The Rural Call Completion Order requires certain providers to file a one-time letter in the docket explaining that they do not make the initial long-distance call path choice and to identify the long-distance provider or providers to which they hand off their end-user customers’ calls. A provider with over 100,000 subscriber lines that is not recording, retaining and reporting because it is not making the initial long-distance call path choice but rather is reselling another providers long-distance service must file the name of the provider whose service is being resold.


The Rural Call Completion Order affords covered providers the option to report separately on calls originated by automated telephone dialing systems.


The Rural Call Completion Order requires covered providers to report the numbers of calls attempted and the number of calls answered, as well as the derived call answer rate, by each individual OCN. The previous collection required reporting only for rural OCN’s to which more than 100 calls were attempted. The Order requires covered providers to use lists of rural and nonrural OCNs published by the National Exchange Carrier Association (NECA).


The Rural Call Completion Order encourages rural incumbent local exchange carriers to report quarterly on the number of incoming long-distance call attempts received, the number answered on its network, and the call answer rate calculation for each of the previous three months. Finally, the Order requires additional information in the call detail record for categories of an unanswered call (i.e., whether the line was busy, the line rung but wasn’t answered, or the number dialed wasn’t in use).


Revised Collection Requirements:


The Rural Call Completion Order eliminated the requirement to retain and report data on long-distance calls to Competitive Local Exchange Carrier customers. The Order does not require covered providers to retain call data records for long-distance call attempts to nonrural ILECs.


Reconsideration Order


The Commission subsequently made minor modifications to this information collection released on November 13, 2014, in the Rural Call Completion Reconsideration Order (“Reconsideration Order”), WC Docket No. 13-39, FCC 14-175. In the Reconsideration Order, the Commission granted USTelecom/ITTA’s request that the reporting requirements exclude on-net intraLATA toll calls that are not handed off to unrelated carriers and are delivered directly to the terminating local exchange carrier or to the tandem that it subtends. The Commission found that this traffic comprises a small portion of on-net traffic (traffic that is not handed off to unrelated carriers) in general, that other on-net traffic will provide an adequate benchmark for off-net performance, and that the cost of applying the rules to this particular subset of traffic outweigh the benefits.
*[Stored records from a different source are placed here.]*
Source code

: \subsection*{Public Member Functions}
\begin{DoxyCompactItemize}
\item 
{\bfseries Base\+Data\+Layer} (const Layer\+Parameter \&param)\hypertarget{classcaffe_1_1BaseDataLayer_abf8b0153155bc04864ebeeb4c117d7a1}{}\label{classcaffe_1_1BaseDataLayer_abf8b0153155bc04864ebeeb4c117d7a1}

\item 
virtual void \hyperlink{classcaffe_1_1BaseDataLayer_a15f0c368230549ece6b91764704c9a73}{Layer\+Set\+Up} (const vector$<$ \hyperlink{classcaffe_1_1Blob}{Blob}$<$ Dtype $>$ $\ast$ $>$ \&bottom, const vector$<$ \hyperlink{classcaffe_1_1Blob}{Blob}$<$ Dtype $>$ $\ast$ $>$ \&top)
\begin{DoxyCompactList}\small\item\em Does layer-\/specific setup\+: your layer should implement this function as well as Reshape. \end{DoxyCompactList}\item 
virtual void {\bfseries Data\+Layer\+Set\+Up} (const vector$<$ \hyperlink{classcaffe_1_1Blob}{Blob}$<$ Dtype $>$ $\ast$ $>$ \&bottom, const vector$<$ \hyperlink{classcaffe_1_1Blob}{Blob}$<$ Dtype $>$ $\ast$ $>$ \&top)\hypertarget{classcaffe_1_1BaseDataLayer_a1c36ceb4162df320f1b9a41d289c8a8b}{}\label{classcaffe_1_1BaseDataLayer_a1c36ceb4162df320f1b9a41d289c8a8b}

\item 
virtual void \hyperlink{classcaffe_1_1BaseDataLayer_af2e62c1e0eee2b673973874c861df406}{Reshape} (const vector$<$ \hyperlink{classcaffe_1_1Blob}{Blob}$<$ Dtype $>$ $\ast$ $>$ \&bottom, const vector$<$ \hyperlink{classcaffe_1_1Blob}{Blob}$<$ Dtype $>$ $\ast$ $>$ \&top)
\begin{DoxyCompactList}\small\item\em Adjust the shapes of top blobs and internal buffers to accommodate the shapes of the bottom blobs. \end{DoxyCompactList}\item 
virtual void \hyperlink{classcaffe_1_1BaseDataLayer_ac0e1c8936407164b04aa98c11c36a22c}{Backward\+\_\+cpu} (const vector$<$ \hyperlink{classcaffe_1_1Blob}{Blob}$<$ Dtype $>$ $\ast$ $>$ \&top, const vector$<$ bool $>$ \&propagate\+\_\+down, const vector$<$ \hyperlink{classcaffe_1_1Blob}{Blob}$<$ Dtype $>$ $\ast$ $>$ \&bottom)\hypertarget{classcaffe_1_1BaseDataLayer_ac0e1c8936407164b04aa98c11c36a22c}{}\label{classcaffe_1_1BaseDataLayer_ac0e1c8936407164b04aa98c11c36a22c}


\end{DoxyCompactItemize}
Specifically, the Reconsideration Order decreases the reporting burden on providers by excluding IntraLATA phone calls from the retention of call attempt records in §§64.2103 and 64.2105.


Amended§ 64.2103 Retention of Call Attempt Records


(e) IntraLATA toll calls carried entirely over the covered provider’s network or handed off by the covered provider directly to the terminating local exchange carrier or directly to the tandem switch serving the terminating local exchange carrier’s end office (terminating tandem), are excluded from these requirements.



Amended § 64.2105 Reporting Requirements:

(e) IntraLATA toll calls carried entirely over the covered provider’s network or handed off by the covered provider directly to the terminating local exchange carrier or directly to the tandem switch that the terminating local exchange carrier’s end office subtends (terminating tandem), are excluded from these requirements.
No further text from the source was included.